E o Barquinho Vai… - Crônica “Estado de Minas" - 15/10/2015

Como corrupto que é, ele sabe que suas ações implicam em profissionalismo, dissimulação e cara-de-pau para aprontar trambiques, prática usual no país para operacionalizar uma série de procedimentos sob a capa de legalidade.

Na verdade não imaginava que obteria sucesso tão espetacular a ponto de ser qualificado, como em outros tempos, de finório, que o dicionário define como aquele que, aparentando ingenuidade, se vale de astúcia enganosa; espertalhão, ladino, sagaz.

Sua técnica refinada ao longo da vida tem lhe garantido grande sucesso em suas tramas.

Outro dia chegou a receber homenagem de amigos que conquistou ao longo de sua longa e vitoriosa carreira. Coube a ele – e não poderia ser de outra forma - os custos da festança, apesar da fama de munheca de samambaia que o persegue ao longo de uma vida tão feliz.

Na hora de escolher o cardápio fez questão de incluir a barqueta de frango, salgadinho de sua preferência em forma de um barquinho.

Para ele, uma festa só faz sentido se for servida a tal barqueta.

É que o salgadinho lhe proporciona um prazer extra-sensorial de produzir aquele barulho único quando os dentes quebram a massa antes de ser engolida.

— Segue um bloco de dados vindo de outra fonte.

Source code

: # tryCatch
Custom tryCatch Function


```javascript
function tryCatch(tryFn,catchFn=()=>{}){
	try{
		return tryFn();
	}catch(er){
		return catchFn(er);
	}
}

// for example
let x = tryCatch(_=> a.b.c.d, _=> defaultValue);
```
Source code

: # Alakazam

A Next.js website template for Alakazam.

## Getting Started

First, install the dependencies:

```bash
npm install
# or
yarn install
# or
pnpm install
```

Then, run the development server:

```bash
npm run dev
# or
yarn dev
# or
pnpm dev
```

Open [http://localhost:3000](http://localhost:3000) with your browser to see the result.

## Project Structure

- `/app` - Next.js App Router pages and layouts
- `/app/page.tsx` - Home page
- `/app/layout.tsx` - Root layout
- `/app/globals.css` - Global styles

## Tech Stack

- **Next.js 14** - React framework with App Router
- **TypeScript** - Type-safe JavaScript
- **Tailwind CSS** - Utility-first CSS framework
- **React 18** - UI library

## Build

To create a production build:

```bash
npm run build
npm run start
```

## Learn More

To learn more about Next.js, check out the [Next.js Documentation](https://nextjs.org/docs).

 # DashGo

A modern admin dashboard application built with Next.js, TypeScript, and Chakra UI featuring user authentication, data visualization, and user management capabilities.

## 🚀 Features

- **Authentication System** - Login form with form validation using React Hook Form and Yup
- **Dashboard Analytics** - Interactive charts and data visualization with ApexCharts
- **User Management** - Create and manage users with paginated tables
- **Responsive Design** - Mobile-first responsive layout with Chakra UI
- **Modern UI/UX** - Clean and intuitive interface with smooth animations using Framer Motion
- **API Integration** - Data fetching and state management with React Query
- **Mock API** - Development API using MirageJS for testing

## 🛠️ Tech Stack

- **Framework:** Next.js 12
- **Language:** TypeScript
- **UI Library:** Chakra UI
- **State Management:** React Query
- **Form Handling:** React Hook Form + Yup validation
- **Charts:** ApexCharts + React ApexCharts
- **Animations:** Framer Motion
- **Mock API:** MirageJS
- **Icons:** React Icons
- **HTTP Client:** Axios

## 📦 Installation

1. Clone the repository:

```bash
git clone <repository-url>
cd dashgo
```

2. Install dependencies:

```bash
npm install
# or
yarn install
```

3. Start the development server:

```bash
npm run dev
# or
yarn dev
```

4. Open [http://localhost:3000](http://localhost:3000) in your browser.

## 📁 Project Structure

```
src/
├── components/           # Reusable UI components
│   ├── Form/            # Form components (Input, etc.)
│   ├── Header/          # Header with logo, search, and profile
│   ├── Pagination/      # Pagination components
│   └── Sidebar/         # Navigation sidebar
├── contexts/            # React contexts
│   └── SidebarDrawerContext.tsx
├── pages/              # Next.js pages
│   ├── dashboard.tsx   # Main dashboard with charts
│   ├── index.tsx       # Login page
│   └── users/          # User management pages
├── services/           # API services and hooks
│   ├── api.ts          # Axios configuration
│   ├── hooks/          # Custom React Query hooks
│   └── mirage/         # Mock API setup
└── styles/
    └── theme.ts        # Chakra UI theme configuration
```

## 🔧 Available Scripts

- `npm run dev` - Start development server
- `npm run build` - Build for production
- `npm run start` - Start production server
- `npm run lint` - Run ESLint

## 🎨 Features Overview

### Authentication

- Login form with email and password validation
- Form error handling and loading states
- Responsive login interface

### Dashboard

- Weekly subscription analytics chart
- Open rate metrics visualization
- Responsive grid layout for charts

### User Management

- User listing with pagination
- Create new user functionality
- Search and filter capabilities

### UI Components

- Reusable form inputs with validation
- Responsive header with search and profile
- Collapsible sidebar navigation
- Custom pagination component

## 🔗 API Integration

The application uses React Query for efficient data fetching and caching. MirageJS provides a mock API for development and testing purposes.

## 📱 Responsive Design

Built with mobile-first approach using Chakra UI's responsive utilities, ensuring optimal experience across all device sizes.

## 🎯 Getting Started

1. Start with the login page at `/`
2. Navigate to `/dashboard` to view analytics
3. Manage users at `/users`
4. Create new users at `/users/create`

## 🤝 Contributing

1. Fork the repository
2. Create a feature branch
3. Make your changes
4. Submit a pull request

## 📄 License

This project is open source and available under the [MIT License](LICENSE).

Ao invés do nome oficial “barqueta”, ele prefere chamar o piteu de “barquinho” em homenagem à sua habilidade de superar com leveza a imensa sequência de tramóias que produz nas águas de uma vida sem medo das ondas gigantescas que atrai para si.

É indescritível o prazer que sente ao produzir o som de quebrar entre os dentes a barqueta/barquinho para comemorar um ato corrupto.

É tanto prazer que ele não resiste à tentação de cantarolar todo feliz a sua música predileta: “o barquinho vai/ e a tardinha cai”.